A novel infrasound and audible machine-learning approach to the diagnosis of COVID-19.

Background: The coronavirus disease 2019 (COVID-19) outbreak has rapidly spread around the world, causing a global public health and economic crisis. A critical limitation in detecting COVID-19-related pneumonia is that it is often manifested as a "silent pneumonia", pulmonary auscultation that sounds "normal" using a standard stethoscope. Chest computed tomography is the gold standard for detecting COVID-19 pneumonia; however, radiation exposure, availability and cost preclude its utilisation as a screening tool for COVID-19 pneumonia. In this study we hypothesised that COVID-19 pneumonia, "silent" to the human ear using a standard stethoscope, is detectable using a full-spectrum auscultation device that contains a machine-learning analysis.

Methods: Lung sound signals were acquired, using a novel full-spectrum (3-2000 Hz) stethoscope, from 164 COVID-19 pneumonia patients, 61 non-COVID-19 pneumonia patients and 141 healthy subjects. A machine-learning classifier was constructed and the data were classified into three groups: 1) normal lung sounds, 2) COVID-19 pneumonia and 3) non-COVID-19 pneumonia.

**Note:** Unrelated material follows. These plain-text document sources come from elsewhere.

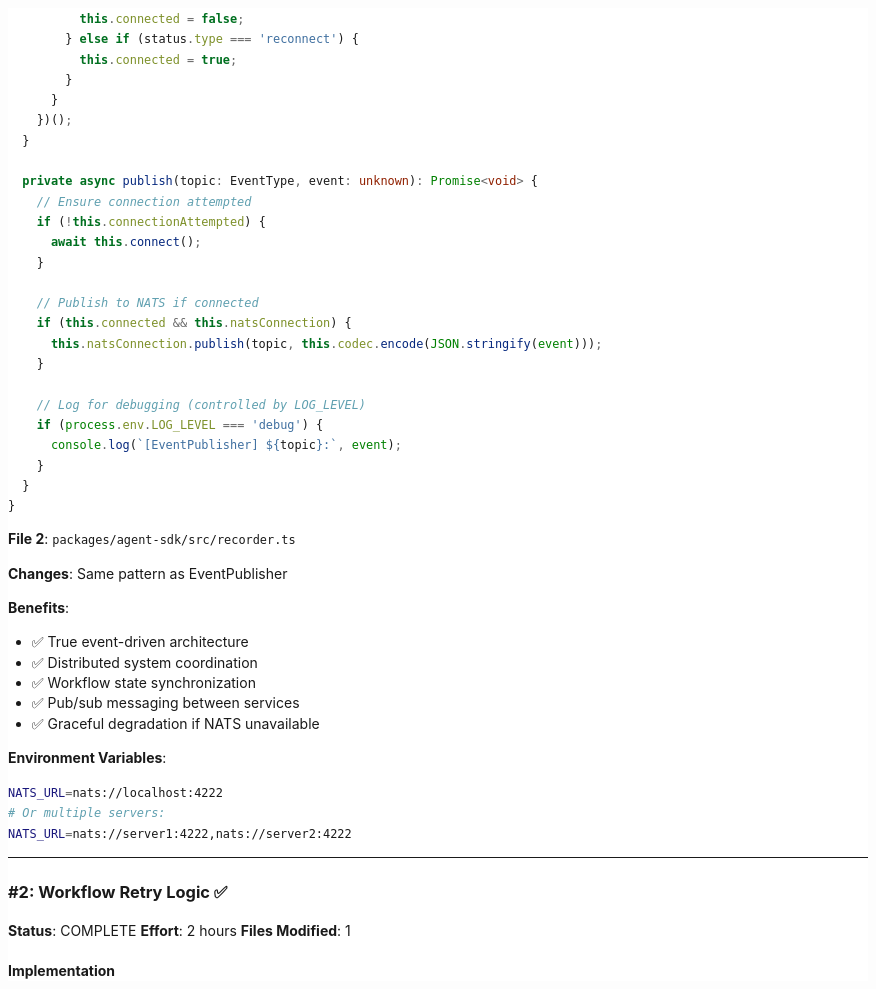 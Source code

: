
```typescript
          this.connected = false;
        } else if (status.type === 'reconnect') {
          this.connected = true;
        }
      }
    })();
  }

  private async publish(topic: EventType, event: unknown): Promise<void> {
    // Ensure connection attempted
    if (!this.connectionAttempted) {
      await this.connect();
    }

    // Publish to NATS if connected
    if (this.connected && this.natsConnection) {
      this.natsConnection.publish(topic, this.codec.encode(JSON.stringify(event)));
    }

    // Log for debugging (controlled by LOG_LEVEL)
    if (process.env.LOG_LEVEL === 'debug') {
      console.log(`[EventPublisher] ${topic}:`, event);
    }
  }
}
```

**File 2**: `packages/agent-sdk/src/recorder.ts`

**Changes**: Same pattern as EventPublisher

**Benefits**:
- ✅ True event-driven architecture
- ✅ Distributed system coordination
- ✅ Workflow state synchronization
- ✅ Pub/sub messaging between services
- ✅ Graceful degradation if NATS unavailable

**Environment Variables**:
```bash
NATS_URL=nats://localhost:4222
# Or multiple servers:
NATS_URL=nats://server1:4222,nats://server2:4222
```

---

### #2: Workflow Retry Logic ✅

**Status**: COMPLETE
**Effort**: 2 hours
**Files Modified**: 1

#### Implementation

Results: Standard auscultation found that 72% of the non-COVID-19 pneumonia patients had abnormal lung sounds compared with only 25% of the COVID-19 pneumonia patients. The classifier's sensitivity and specificity for the detection of COVID-19 pneumonia were 97% and 93%, respectively, when analysing the sound and infrasound data, and they were reduced to 93% and 80%, respectively, without the infrasound data (p<0.01 difference in receiver operating characteristic curves with and without infrasound).

Conclusions: This study reveals that useful clinical information exists in the infrasound spectrum of COVID-19-related pneumonia and machine-learning analysis applied to the full spectrum of lung sounds is useful in its detection.